In Ue si potrebbe dare vita ad un passaporto digitale vaccinale che permetterebbe di viaggiare liberamente senza problema, ma non è così semplice come sembra…

British Airways
Volo British Airways (LaPresse)

Cresce l’ipotesi di un “passaporto digitale vaccinale” nell’Unione Europea. A richiederlo sono le nazioni che hanno visto il turismo registrare perdite ingenti nel 2020, a cominciare da Grecia, Portogallo e Malta, ma anche Danimarca, Estonia, Islanda e Spagna sembrerebbero favorevoli all’idea. Per la Francia sarebbe invece troppo presto, mentre in Italia qualcuno si sarebbe già espresso a favore, come ad esempio il commissario straordinario per l’emergenza covid, Arcuri. Obiettivo, permettere a chi si sottopone al vaccino di poter aver un “lasciapassare” che gli permetterebbe quindi di viaggiare in tutto il mondo, in favore del settore turistico, che ha visto un 2020 falcidiato e che è iniziato con il piede sbagliato a causa della pandemia.

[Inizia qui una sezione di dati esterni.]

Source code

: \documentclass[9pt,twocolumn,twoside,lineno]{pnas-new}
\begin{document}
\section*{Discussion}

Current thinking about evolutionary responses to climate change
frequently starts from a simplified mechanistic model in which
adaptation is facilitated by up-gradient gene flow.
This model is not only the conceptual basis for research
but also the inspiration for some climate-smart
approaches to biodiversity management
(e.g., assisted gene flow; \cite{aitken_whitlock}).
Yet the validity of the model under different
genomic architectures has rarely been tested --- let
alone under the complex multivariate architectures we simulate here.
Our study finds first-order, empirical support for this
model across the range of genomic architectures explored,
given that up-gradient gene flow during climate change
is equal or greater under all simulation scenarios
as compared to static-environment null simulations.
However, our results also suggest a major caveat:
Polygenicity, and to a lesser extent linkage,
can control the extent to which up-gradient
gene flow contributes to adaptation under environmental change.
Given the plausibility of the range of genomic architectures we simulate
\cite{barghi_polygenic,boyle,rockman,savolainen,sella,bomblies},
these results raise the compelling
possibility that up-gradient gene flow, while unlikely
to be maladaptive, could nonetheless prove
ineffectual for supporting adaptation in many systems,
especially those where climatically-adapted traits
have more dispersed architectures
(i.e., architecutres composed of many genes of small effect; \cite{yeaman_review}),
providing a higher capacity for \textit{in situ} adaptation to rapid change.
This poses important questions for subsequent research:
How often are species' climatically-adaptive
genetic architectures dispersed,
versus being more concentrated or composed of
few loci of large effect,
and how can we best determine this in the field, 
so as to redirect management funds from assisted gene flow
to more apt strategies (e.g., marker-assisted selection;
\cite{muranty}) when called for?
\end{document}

Ursula von der Leyen, presidente della Commissione europea, si dice d’accordo sul passaporto vaccinale, ma basta che venga redatto un protocollo comune, ed inoltre, ha sottolineato come via sia una questione di privacy non da poco, tenendo conto che bisognerebbe esibire i propri dati sanitari personali.

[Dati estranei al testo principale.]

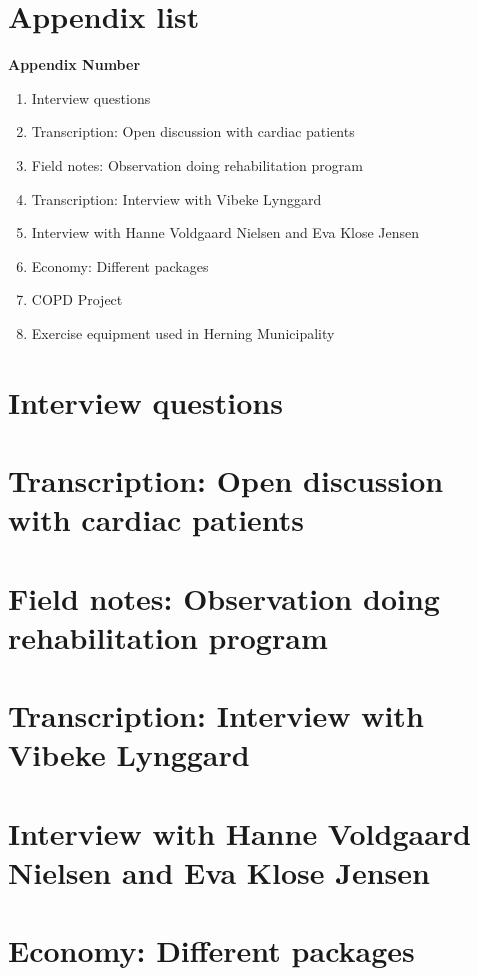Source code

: \chapter{Appendix list}

\textbf{Appendix Number}
\begin{enumerate}
	\item Interview questions
	\item Transcription: Open discussion with cardiac patients
	\item Field notes: Observation doing rehabilitation program
	\item Transcription: Interview with Vibeke Lynggard
	\item Interview with Hanne Voldgaard Nielsen and Eva Klose Jensen
	\item Economy: Different packages
	\item COPD Project
	\item Exercise equipment used in Herning Municipality
\end{enumerate}



\chapter{Interview questions} \label{interviewquestion}

\chapter{Transcription: Open discussion with cardiac patients} \label{open}

\chapter{Field notes: Observation doing rehabilitation program} \label{field}

\chapter{Transcription: Interview with Vibeke Lynggard} \label{vibeke}

\chapter{Interview with Hanne Voldgaard Nielsen and Eva Klose Jensen}

\chapter{Economy: Different packages} \label{economics}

PASSAPORTO VACCINALE: PER ORA SOLO UN’IDEA

Stando a quanto scrive Open, il “passaporto digitale vaccinale” sarebbe un’applicazione via smartphone che verrebbe esibita attraverso uno scanner, e che certificherebbe o meno l’avvenuta vaccinazione. Al progetto starebbe già lavorando l’azienda americana The Common Project, che ha realizzato il “CommonTrust Network”, una piattaforma che garantirebbe la privacy e che nel contempo certificherebbe il vaccino anti covid. La privacy del resto resta il nodo principale: “chi è che si occuperebbe di raccogliere e tutelare i dati?”, si domanda giustamente Open, e per ora a riguardo tutto tace. Proprio per questo l’Oms ha chiesto che venga prima designato un ente internazionale indipendente che possa fare da garante circa l’uso delle informazioni raccolte. Vi sono poi altri problemi, come quelli sollevati dalla dottoressa Ana Beduschi, secondo cui un’identità sanitaria potrebbe sollevare interrogativi sulla «protezione dei diritti umani»: condividendo informazioni sulla propria salute sarebbe il primo passo per creare distinzioni in base allo stato fisico, dando quindi vita a possibili discriminazioni. Infine c’è un ultimo quesito lecito: fino a quanto durerà l’immunità dopo il vaccino? Una domanda lecita a cui ancora oggi nessuno è in grado di dare una risposta certa. Ecco perchè l’idea del “passaporto digitale vaccinale” resta per ora solo tale.